• _DIRECTIONS FOR THIS TASK_
Return an exact copy of the data, starting at its first line and ending at the line that contains "Here $s'(t)$ is", minus any pictures.

• _INFORMATION GIVEN_
*-*-*

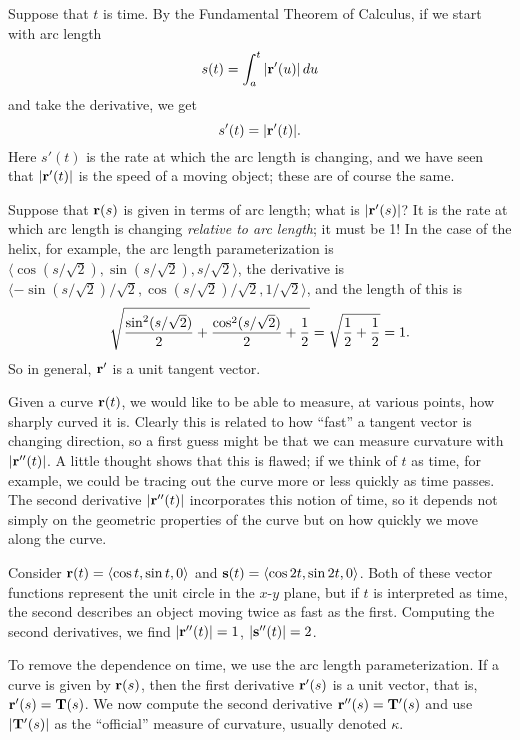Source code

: Suppose that $t$ is time.
By the Fundamental Theorem of Calculus, if we start with
arc length
$$s(t)=\int_a^t |{\bf r}'(u)|\,du$$
and take the derivative, we get
$$s'(t)=|{\bf r}'(t)|.$$
Here $s'(t)$ is the rate at which the arc length is changing, and
we have seen that $|{\bf r}'(t)|$ is the speed of a moving object;
these are of course the same.

Suppose that ${\bf r}(s)$ is given in terms of arc length; what is
$|{\bf r}'(s)|$? It is the rate at which arc length is changing {\it
  relative to arc length}; it must be 1! In the case of the helix, for
example, the arc length parameterization is $\langle
\cos(s/\sqrt2),\sin(s/\sqrt2),s/\sqrt2\rangle$, the derivative is
$\langle -\sin(s/\sqrt2)/\sqrt2,\cos(s/\sqrt2)/\sqrt2,1/\sqrt2\rangle$,
and the length of this is
$$\sqrt{{\sin^2(s/\sqrt2)\over2}+{\cos^2(s/\sqrt2)\over2}+{1\over2}}=
\sqrt{{1\over2}+{1\over2}}=1.$$
So in general, ${\bf r}'$ is a unit tangent vector.

Given a curve ${\bf r}(t)$, we would like to be able to measure, at
various points, how sharply curved it is. Clearly this is related to
how ``fast'' a tangent vector is changing direction, so a first guess
might be that we can measure curvature with $|{\bf r}''(t)|$. A little
thought shows that this is flawed; if we think of $t$ as time, for
example, we could be tracing out the curve more or less quickly
as time passes. The second derivative $|{\bf r}''(t)|$ incorporates
this notion of time, so it depends not simply on the geometric
properties of the curve but on how quickly we move along the curve.

\begin{example} Consider ${\bf r}(t)=\langle \cos t,\sin t,0\rangle$ and 
${\bf s}(t)=\langle \cos 2t,\sin 2t,0\rangle$. Both of these vector
functions represent the unit circle in the $x$-$y$ plane, but if $t$
is interpreted as time, the second describes an object moving twice as
fast as the first. Computing the second derivatives, we find
$|{\bf r}''(t)|=1$, $|{\bf s}''(t)|=2$.
\end{example}

To remove the dependence on time, we use the arc length
parameterization. If a curve is given by ${\bf r}(s)$, then the first
derivative ${\bf r}'(s)$ is a unit vector, that is, 
${\bf r}'(s)={\bf T}(s)$. We now compute the second derivative
${\bf r}''(s)={\bf T}'(s)$ and use  $|{\bf T}'(s)|$ as the
``official'' measure of 
{\dfont curvature}, usually denoted $\kappa$.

*-*-*

• _EXERCISE RESPONSE_
Source code

: Suppose that $t$ is time.
By the Fundamental Theorem of Calculus, if we start with
arc length
$$s(t)=\int_a^t |{\bf r}'(u)|\,du$$
and take the derivative, we get
$$s'(t)=|{\bf r}'(t)|.$$
Here $s'(t)$ is the rate at which the arc length is changing, and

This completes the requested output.